Led by Edward Blum, 71, the Texas-based American Alliance for Equal Rights (AAER) sued international law firms Perkins Coie LLP and Morrison & Foerster LLP for discrimination.

“Perkins Coie has been racially discriminating against future lawyers for decades,” the lawsuit filed in the Northern District of Texas states. “The firm’s ‘diversity fellowships’ for 1Ls and 2Ls exclude certain applicants based on their skin color. These prestigious positions are six-figure jobs that include five-figure stipends. Yet applicants do not qualify unless they are ‘students of color,’ ‘students who identify as LGBTQ+,’ or ‘students with disabilities.’ So between two heterosexual, nondisabled applicants—one black and one white—the latter cannot apply based solely on his race.”

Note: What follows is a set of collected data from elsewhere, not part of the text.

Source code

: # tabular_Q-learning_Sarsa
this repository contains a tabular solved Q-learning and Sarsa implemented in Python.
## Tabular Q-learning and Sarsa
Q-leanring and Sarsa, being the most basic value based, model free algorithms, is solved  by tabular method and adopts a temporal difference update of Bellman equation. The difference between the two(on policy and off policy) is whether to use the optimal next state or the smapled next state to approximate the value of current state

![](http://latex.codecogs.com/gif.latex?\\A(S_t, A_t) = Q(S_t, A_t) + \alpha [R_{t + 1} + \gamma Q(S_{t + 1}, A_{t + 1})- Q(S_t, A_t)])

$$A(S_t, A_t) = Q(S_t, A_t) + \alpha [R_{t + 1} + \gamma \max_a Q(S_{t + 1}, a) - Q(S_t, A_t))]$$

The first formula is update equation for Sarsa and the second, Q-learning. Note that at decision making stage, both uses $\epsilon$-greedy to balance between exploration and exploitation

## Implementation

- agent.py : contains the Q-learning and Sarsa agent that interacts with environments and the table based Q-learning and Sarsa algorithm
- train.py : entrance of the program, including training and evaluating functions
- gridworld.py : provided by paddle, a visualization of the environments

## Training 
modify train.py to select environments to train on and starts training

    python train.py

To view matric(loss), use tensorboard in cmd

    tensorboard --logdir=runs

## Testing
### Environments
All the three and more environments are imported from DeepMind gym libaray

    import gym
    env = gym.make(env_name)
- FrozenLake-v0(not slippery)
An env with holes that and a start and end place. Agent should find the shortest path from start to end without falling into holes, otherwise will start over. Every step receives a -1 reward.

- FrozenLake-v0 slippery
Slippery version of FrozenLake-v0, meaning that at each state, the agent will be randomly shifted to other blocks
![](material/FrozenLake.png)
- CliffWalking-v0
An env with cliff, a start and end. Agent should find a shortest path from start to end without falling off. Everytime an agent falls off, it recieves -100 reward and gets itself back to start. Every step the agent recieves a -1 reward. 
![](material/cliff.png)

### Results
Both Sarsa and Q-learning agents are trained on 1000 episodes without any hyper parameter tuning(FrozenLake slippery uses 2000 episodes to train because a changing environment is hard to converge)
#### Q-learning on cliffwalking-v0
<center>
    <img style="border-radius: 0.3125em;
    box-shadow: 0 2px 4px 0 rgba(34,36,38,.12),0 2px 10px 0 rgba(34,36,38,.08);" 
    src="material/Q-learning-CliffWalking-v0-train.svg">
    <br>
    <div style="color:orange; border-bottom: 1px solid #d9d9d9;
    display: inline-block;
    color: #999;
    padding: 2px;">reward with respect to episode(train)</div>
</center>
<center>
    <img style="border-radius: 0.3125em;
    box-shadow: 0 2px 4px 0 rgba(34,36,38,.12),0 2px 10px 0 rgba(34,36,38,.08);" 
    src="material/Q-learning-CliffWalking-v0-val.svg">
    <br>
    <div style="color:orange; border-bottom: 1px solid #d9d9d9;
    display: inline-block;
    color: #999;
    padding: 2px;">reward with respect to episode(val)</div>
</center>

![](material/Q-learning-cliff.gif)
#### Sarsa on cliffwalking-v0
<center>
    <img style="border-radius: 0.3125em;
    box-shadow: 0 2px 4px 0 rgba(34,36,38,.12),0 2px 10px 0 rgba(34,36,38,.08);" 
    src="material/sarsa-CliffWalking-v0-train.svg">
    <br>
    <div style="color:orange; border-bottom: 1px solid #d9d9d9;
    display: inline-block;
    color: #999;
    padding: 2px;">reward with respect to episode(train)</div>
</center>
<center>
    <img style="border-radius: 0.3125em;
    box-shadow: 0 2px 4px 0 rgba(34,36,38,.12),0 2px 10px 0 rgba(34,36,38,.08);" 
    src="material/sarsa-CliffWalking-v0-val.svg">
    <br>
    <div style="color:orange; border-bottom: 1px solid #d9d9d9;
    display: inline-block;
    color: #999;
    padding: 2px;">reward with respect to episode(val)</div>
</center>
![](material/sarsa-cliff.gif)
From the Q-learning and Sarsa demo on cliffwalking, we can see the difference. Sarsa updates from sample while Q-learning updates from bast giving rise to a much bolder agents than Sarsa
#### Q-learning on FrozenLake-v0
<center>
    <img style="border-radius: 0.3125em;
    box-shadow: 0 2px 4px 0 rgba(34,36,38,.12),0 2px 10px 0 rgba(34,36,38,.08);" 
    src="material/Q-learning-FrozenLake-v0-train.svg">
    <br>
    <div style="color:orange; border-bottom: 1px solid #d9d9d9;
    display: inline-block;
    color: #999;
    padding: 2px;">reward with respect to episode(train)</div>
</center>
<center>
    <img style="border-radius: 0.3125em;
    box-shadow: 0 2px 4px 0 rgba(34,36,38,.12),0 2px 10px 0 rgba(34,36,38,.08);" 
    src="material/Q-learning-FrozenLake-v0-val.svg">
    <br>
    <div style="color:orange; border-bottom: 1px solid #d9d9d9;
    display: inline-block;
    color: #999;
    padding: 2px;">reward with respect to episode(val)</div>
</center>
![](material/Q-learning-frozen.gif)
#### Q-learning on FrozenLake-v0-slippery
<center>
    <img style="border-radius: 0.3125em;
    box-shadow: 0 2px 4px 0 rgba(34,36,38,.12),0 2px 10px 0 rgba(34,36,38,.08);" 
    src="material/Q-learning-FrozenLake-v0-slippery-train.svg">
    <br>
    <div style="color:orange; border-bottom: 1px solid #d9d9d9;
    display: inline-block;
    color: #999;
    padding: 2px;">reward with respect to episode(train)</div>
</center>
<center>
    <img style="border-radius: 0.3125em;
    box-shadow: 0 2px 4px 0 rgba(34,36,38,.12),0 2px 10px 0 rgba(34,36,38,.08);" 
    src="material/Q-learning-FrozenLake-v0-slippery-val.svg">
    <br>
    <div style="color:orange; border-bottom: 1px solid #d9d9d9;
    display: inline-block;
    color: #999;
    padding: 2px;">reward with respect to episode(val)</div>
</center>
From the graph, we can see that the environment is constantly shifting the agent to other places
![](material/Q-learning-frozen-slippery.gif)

[RELATED: OSU med students required to read ‘antiracism’ docs, warned against asking Black colleagues ‘How are you doing?’]

Perkins Coie, which has offices in Dallas and Austin, “regularly hire[s] diversity fellows” and offers associate salaries that begin at $190,000 per year, the lawsuit states.

Perkins Coie will “defend the lawsuit vigorously,” a spokesperson told The Wall Street Journal Aug. 22.

The lawsuit against Morrison & Foerster similarly states that the firm has been discriminating for more than a decade by excluding certain applicants based on skin color for the Keith Wetmore 1L Fellowship for Excellence, Diversity, and Inclusion.

“Applicants do not qualify unless they are ‘African American/Black, Latinx, Native Americans/Native Alaskans, and/or members of the LGBTQ+ community,” the lawsuit, filed in the Southern District of Florida, states. “So between two heterosexual applicants—one black and one white—the latter cannot apply based solely on race.”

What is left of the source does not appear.